┌──

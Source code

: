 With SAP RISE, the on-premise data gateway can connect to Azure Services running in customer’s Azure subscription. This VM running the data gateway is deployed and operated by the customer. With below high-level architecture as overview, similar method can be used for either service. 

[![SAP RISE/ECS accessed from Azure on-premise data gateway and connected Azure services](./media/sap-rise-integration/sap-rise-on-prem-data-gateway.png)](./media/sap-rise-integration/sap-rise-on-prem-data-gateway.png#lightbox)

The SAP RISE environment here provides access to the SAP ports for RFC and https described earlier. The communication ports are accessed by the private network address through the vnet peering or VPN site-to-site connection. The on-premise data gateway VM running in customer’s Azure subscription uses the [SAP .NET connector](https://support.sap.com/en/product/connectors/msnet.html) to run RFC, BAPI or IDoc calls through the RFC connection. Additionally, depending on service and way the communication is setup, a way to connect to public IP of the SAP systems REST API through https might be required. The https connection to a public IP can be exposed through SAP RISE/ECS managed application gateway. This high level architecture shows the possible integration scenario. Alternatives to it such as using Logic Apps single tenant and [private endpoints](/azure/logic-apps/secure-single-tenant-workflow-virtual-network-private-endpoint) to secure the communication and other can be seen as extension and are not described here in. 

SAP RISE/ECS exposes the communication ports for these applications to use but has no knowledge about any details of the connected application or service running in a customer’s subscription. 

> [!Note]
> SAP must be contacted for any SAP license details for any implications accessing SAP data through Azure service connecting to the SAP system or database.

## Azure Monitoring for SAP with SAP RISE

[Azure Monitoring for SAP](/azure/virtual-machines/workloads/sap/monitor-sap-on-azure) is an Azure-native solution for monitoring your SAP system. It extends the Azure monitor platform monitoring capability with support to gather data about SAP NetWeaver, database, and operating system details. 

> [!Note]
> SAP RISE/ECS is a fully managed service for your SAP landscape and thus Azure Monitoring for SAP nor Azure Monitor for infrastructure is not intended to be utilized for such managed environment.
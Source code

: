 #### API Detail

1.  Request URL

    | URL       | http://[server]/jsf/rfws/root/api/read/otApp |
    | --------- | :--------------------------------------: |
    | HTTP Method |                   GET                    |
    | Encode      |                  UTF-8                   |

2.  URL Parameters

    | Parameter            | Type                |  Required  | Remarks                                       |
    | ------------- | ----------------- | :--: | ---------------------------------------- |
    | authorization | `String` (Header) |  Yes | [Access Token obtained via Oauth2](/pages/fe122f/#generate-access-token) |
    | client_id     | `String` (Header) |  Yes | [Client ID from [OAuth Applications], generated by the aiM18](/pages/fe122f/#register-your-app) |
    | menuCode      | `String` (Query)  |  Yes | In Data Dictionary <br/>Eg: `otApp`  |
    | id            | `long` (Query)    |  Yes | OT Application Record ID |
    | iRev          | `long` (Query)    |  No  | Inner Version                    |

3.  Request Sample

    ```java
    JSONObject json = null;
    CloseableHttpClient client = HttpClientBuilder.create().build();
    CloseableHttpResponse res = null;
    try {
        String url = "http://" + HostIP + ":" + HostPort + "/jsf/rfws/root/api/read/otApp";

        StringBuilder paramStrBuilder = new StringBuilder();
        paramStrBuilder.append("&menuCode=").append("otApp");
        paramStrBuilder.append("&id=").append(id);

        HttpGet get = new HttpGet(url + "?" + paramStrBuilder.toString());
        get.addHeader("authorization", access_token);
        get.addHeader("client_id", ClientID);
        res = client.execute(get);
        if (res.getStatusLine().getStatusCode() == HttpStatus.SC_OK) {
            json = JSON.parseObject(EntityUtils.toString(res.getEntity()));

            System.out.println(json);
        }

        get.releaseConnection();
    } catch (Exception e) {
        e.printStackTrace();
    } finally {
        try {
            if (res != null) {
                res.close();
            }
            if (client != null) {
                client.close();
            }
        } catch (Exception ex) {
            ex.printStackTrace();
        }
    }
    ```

└──

-- Work request --
Please make an exact copy of the entries, down to the last character.

-- Answer to this task --
Source code

: With SAP RISE, the on-premise data gateway can connect to Azure Services running in customer’s Azure subscription. This VM running the data gateway is deployed and operated by the customer. With below high-level architecture as overview, similar method can be used for either service. 

[![SAP RISE/ECS accessed from Azure on-premise data gateway and connected Azure services](./media/sap-rise-integration/sap-rise-on-prem-data-gateway.png)](./media/sap-rise-integration/sap-rise-on-prem-data-gateway.png#lightbox)

The SAP RISE environment here provides access to the SAP ports for RFC and https described earlier. The communication ports are accessed by the private network address through the vnet peering or VPN site-to-site connection. The on-premise data gateway VM running in customer’s Azure subscription uses the [SAP .NET connector](https://support.sap.com/en/product/connectors/msnet.html) to run RFC, BAPI or IDoc calls through the RFC connection. Additionally, depending on service and way the communication is setup, a way to connect to public IP of the SAP systems REST API through https might be required. The https connection to a public IP can be exposed through SAP RISE/ECS managed application gateway. This high level architecture shows the possible integration scenario. Alternatives to it such as using Logic Apps single tenant and [private endpoints](/azure/logic-apps/secure-single-tenant-workflow-virtual-network-private-endpoint) to secure the communication and other can be seen as extension and are not described here in. 

SAP RISE/ECS exposes the communication ports for these applications to use but has no knowledge about any details of the connected application or service running in a customer’s subscription. 

> [!Note]
> SAP must be contacted for any SAP license details for any implications accessing SAP data through Azure service connecting to the SAP system or database.

## Azure Monitoring for SAP with SAP RISE

[Azure Monitoring for SAP](/azure/virtual-machines/workloads/sap/monitor-sap-on-azure) is an Azure-native solution for monitoring your SAP system. It extends the Azure monitor platform monitoring capability with support to gather data about SAP NetWeaver, database, and operating system details. 

> [!Note]
> SAP RISE/ECS is a fully managed service for your SAP landscape and thus Azure Monitoring for SAP nor Azure Monitor for infrastructure is not intended to be utilized for such managed environment.
Source code

: #### API Detail

1.  Request URL

    | URL       | http://[server]/jsf/rfws/root/api/read/otApp |
    | --------- | :--------------------------------------: |
    | HTTP Method |                   GET                    |
    | Encode      |                  UTF-8                   |

2.  URL Parameters

    | Parameter            | Type                |  Required  | Remarks                                       |
    | ------------- | ----------------- | :--: | ---------------------------------------- |
    | authorization | `String` (Header) |  Yes | [Access Token obtained via Oauth2](/pages/fe122f/#generate-access-token) |
    | client_id     | `String` (Header) |  Yes | [Client ID from [OAuth Applications], generated by the aiM18](/pages/fe122f/#register-your-app) |
    | menuCode      | `String` (Query)  |  Yes | In Data Dictionary <br/>Eg: `otApp`  |
    | id            | `long` (Query)    |  Yes | OT Application Record ID |
    | iRev          | `long` (Query)    |  No  | Inner Version                    |

3.  Request Sample

    ```java
    JSONObject json = null;
    CloseableHttpClient client = HttpClientBuilder.create().build();
    CloseableHttpResponse res = null;
    try {
        String url = "http://" + HostIP + ":" + HostPort + "/jsf/rfws/root/api/read/otApp";

        StringBuilder paramStrBuilder = new StringBuilder();
        paramStrBuilder.append("&menuCode=").append("otApp");
        paramStrBuilder.append("&id=").append(id);

        HttpGet get = new HttpGet(url + "?" + paramStrBuilder.toString());
        get.addHeader("authorization", access_token);
        get.addHeader("client_id", ClientID);
        res = client.execute(get);
        if (res.getStatusLine().getStatusCode() == HttpStatus.SC_OK) {
            json = JSON.parseObject(EntityUtils.toString(res.getEntity()));

            System.out.println(json);
        }

        get.releaseConnection();
    } catch (Exception e) {
        e.printStackTrace();
    } finally {
        try {
            if (res != null) {
                res.close();
            }
            if (client != null) {
                client.close();
            }
        } catch (Exception ex) {
            ex.printStackTrace();
        }
    }
    ```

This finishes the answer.